YOUR ASSIGNMENT: Although the records contain pictures, the copy must not; reproduce everything else in them exactly.

─── MATERIAL PROVIDED

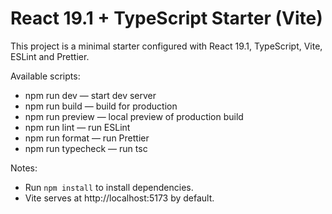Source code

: # React 19.1 + TypeScript Starter (Vite)

This project is a minimal starter configured with React 19.1, TypeScript, Vite, ESLint and Prettier.

Available scripts:

- npm run dev — start dev server
- npm run build — build for production
- npm run preview — local preview of production build
- npm run lint — run ESLint
- npm run format — run Prettier
- npm run typecheck — run tsc

Notes:

- Run `npm install` to install dependencies.
- Vite serves at http://localhost:5173 by default.
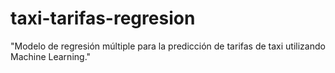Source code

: # taxi-tarifas-regresion
"Modelo de regresión múltiple para la predicción de tarifas de taxi utilizando Machine Learning."

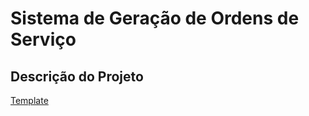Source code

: # Sistema de Geração de Ordens de Serviço

## Descrição do Projeto
[Template](https://github.com/Evandro-Roson/Linguagens/blob/main/PHP/Gerador%20de%20Ordens%20de%20Servi%C3%A7o/Template_EvandroRoson.pdf)
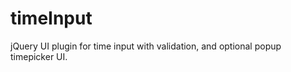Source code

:timeInput
=========

jQuery UI plugin for time input with validation, and optional popup timepicker UI.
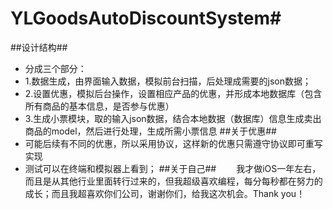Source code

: # YLGoodsAutoDiscountSystem#
##设计结构##
- 分成三个部分：
- 1.数据生成，由界面输入数据，模拟前台扫描，后处理成需要的json数据；
- 2.设置优惠，模拟后台操作，设置相应产品的优惠，并形成本地数据库（包含所有商品的基本信息，是否参与优惠）
- 3.生成小票模块，取的输入json数据，结合本地数据（数据库）信息生成卖出商品的model，然后进行处理，生成所需小票信息
##关于优惠##
- 可能后续有不同的优惠，所以采用协议，这样新的优惠只需遵守协议即可重写实现
- 测试可以在终端和模拟器上看到；
##关于自己##
&emsp;&emsp;我才做iOS一年左右，而且是从其他行业里面转行过来的，但我超级喜欢编程，每分每秒都在努力的成长；而且我超喜欢你们公司，谢谢你们，给我这次机会。Thank you！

──────

THE COMPLETED TASK:
Source code

: # React 19.1 + TypeScript Starter (Vite)

This project is a minimal starter configured with React 19.1, TypeScript, Vite, ESLint and Prettier.

Available scripts:

- npm run dev — start dev server
- npm run build — build for production
- npm run preview — local preview of production build
- npm run lint — run ESLint
- npm run format — run Prettier
- npm run typecheck — run tsc

Notes:

- Run `npm install` to install dependencies.
- Vite serves at http://localhost:5173 by default.
Source code

: # taxi-tarifas-regresion
"Modelo de regresión múltiple para la predicción de tarifas de taxi utilizando Machine Learning."

Source code

: # Sistema de Geração de Ordens de Serviço

## Descrição do Projeto
[Template](https://github.com/Evandro-Roson/Linguagens/blob/main/PHP/Gerador%20de%20Ordens%20de%20Servi%C3%A7o/Template_EvandroRoson.pdf)
Source code

:timeInput
=========

jQuery UI plugin for time input with validation, and optional popup timepicker UI.
Source code

: # YLGoodsAutoDiscountSystem#
##设计结构##
- 分成三个部分：
- 1.数据生成，由界面输入数据，模拟前台扫描，后处理成需要的json数据；
- 2.设置优惠，模拟后台操作，设置相应产品的优惠，并形成本地数据库（包含所有商品的基本信息，是否参与优惠）
- 3.生成小票模块，取的输入json数据，结合本地数据（数据库）信息生成卖出商品的model，然后进行处理，生成所需小票信息
##关于优惠##
- 可能后续有不同的优惠，所以采用协议，这样新的优惠只需遵守协议即可重写实现
- 测试可以在终端和模拟器上看到；
##关于自己##
&emsp;&emsp;我才做iOS一年左右，而且是从其他行业里面转行过来的，但我超级喜欢编程，每分每秒都在努力的成长；而且我超喜欢你们公司，谢谢你们，给我这次机会。Thank you！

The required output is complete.